Permit Parking Task Force Revising Recommendations In Response to Feedback
By Anne Levin
Having encountered strong resistance from some corners of the community to its initial ideas for solving the town’s parking issues, the Princeton Permit Parking Task Force (PPTF) has been working to revise its recommendations. The task force intends to present the revamped proposals to the governing body “in the coming year,” according to a press release.
Electronic license plate readers, labeled an invasion of privacy by some residents, are not part of the new proposal. Houses with no driveways in the Tree Street and Witherspoon-Jackson neighborhoods would be eligible for one free permit for on-street parking. A second permit could be purchased for $240 a year by these residents, or those with driveways accommodating a single car.
Bank Street, where there has been three-hour free parking, would allow resident permit parking only. Bank Street residents without driveways would get one free permit per household.
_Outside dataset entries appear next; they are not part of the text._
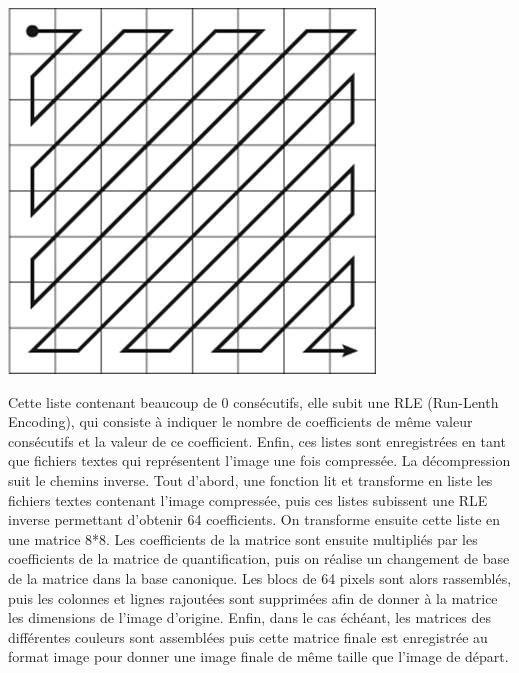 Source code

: \documentclass[12pt]{article}
\begin{document}
 \begin{center}
 \includegraphics[scale=0.7]{image4}
 \end{center}
	
Cette liste contenant beaucoup de 0 consécutifs, elle subit une RLE (Run-Lenth Encoding), qui consiste à indiquer le nombre de coefficients de même valeur consécutifs et la valeur de ce coefficient. Enfin, ces listes sont enregistrées en tant que fichiers textes qui représentent l’image une fois compressée.
\newline
La décompression suit le chemins inverse. Tout d’abord, une fonction lit et transforme en liste les fichiers textes contenant l’image compressée, puis ces listes subissent une RLE inverse permettant d’obtenir 64 coefficients. On transforme ensuite cette liste en une matrice 8*8. Les coefficients de la matrice sont ensuite multipliés par les coefficients de la matrice de quantification, puis on réalise un changement de base de la matrice dans la base canonique. Les blocs de 64 pixels sont alors rassemblés, puis les colonnes et lignes rajoutées sont supprimées afin de donner à la matrice les dimensions de l’image d’origine. Enfin, dans le cas échéant, les matrices des différentes couleurs sont assemblées puis cette matrice finale est enregistrée au format image pour donner une image finale de même taille que l’image de départ.
\newpage
\end{document}
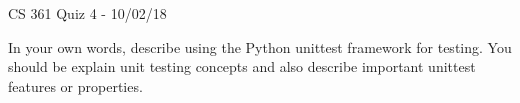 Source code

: \documentclass{exam}
\begin{document}
\begin{center}
	CS 361 Quiz 4 - 10/02/18
\end{center}

\vspace{1em}

\begin{center}
\end{center}

\begin{questions}
	
\question[10] In your own words, describe using the Python unittest framework for testing. You should be explain unit testing concepts and also describe important unittest features or properties.

\end{questions}
\end{document}
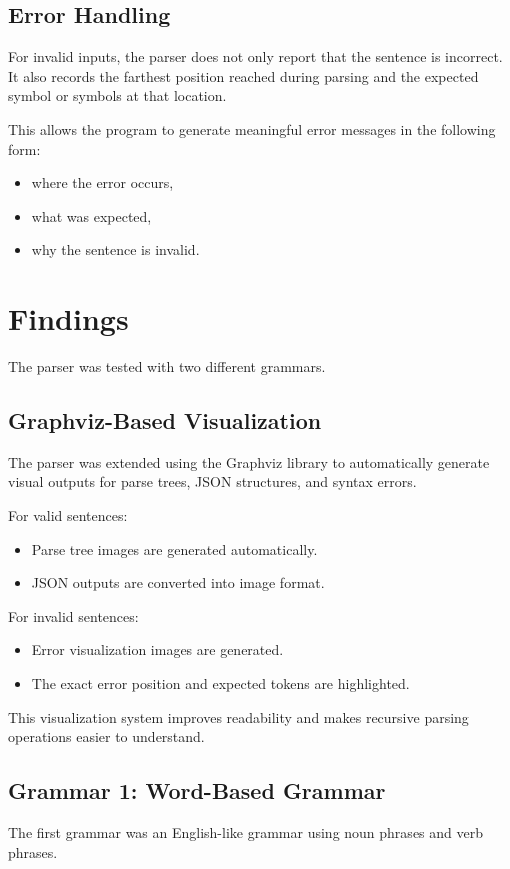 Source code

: \documentclass[12pt,a4paper]{article}
\begin{document}
	\subsection{Error Handling}
	For invalid inputs, the parser does not only report that the sentence is incorrect. It also records the farthest position reached during parsing and the expected symbol or symbols at that location.
	
	This allows the program to generate meaningful error messages in the following form:
	\begin{itemize}
		\item where the error occurs,
		\item what was expected,
		\item why the sentence is invalid.
	\end{itemize}
	
	\section{Findings}
	The parser was tested with two different grammars.
	
	\subsection{Graphviz-Based Visualization}
	
	The parser was extended using the Graphviz library to automatically generate visual outputs for parse trees, JSON structures, and syntax errors.
	
	For valid sentences:
	\begin{itemize}
		\item Parse tree images are generated automatically.
		\item JSON outputs are converted into image format.
	\end{itemize}
	
	For invalid sentences:
	\begin{itemize}
		\item Error visualization images are generated.
		\item The exact error position and expected tokens are highlighted.
	\end{itemize}
	
	This visualization system improves readability and makes recursive parsing operations easier to understand.
	
	
	
	\subsection{Grammar 1: Word-Based Grammar}
	The first grammar was an English-like grammar using noun phrases and verb phrases.
	
\end{document}

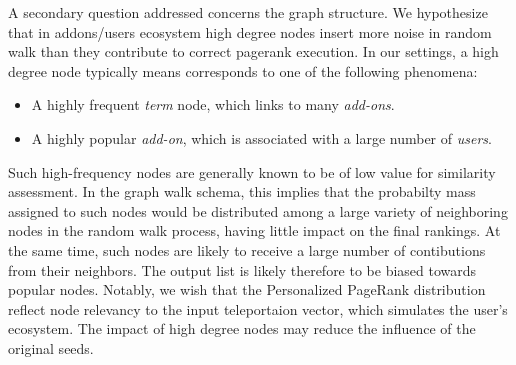 \documentclass[11pt,oneside]{book}
\begin{document}
A secondary question addressed concerns the graph structure. We hypothesize that in addons/users ecosystem high degree nodes insert more noise in random walk than they contribute to correct pagerank execution. In our settings, a high degree node typically means corresponds to one of the following phenomena:
\begin{itemize}
\renewcommand{\labelitemiii}{$\diamond$}
\item A highly frequent {\it term} node, which links to many {\it add-ons}. 
\item A highly popular {\it add-on}, which is associated with a large number of {\it users}. 
\end{itemize}
Such high-frequency nodes are generally known to be of low value for similarity assessment. In the graph walk schema, this implies that the probabilty mass assigned to such nodes would be distributed among a large variety of neighboring nodes in the random walk process, having little impact on the final rankings. At the same time, such nodes are likely to receive a large number of contibutions from their neighbors. The output list is likely therefore to be biased towards popular nodes.  
Notably, we wish that the Personalized PageRank distribution reflect node relevancy to the input
teleportaion vector, which simulates the user's ecosystem. The impact of high degree nodes may reduce the
influence of the original seeds.
\end{document}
“The concept of community outreach and participatory government is to hear and process the feedback from the community, while striving to strike a balance between all parties’ goals and desires,” said Councilperson Michelle Pirone Lambros, in the release. “We are working with the PPTF and with community leaders in all neighborhoods and throughout the business district, to listen and work toward solutions that consider all parties’ interests.”
Additional Councilmembers on the task force are Councilmember David Cohen and Council President Leticia Fraga. Residents of different neighborhoods, the police, and local merchants are among others serving on the committee.
Formed three years ago, the task force recently ran into opposition from residents, primarily from the Western Section, who feared their streets would be clogged with cars parked by daytime employees of downtown businesses. As a result, a work session scheduled for a Council meeting last month was postponed. The new recommendations do not mention parking in the Western Section.
“When the PPTF was initiated by mayor and Council back in 2019, it had as its primary goal to give residents the ability to park on their streets in neighborhoods
that are particularly impacted by competing pressures: homes that lack driveways, and businesses with patron and employee parking needs,” the release reads. “A secondary, albeit important goal, was the harmonization of the patchwork of parking regulations, remnants of consolidation of the borough and township. A tertiary goal was to better manage employee parking throughout these neighborhoods.”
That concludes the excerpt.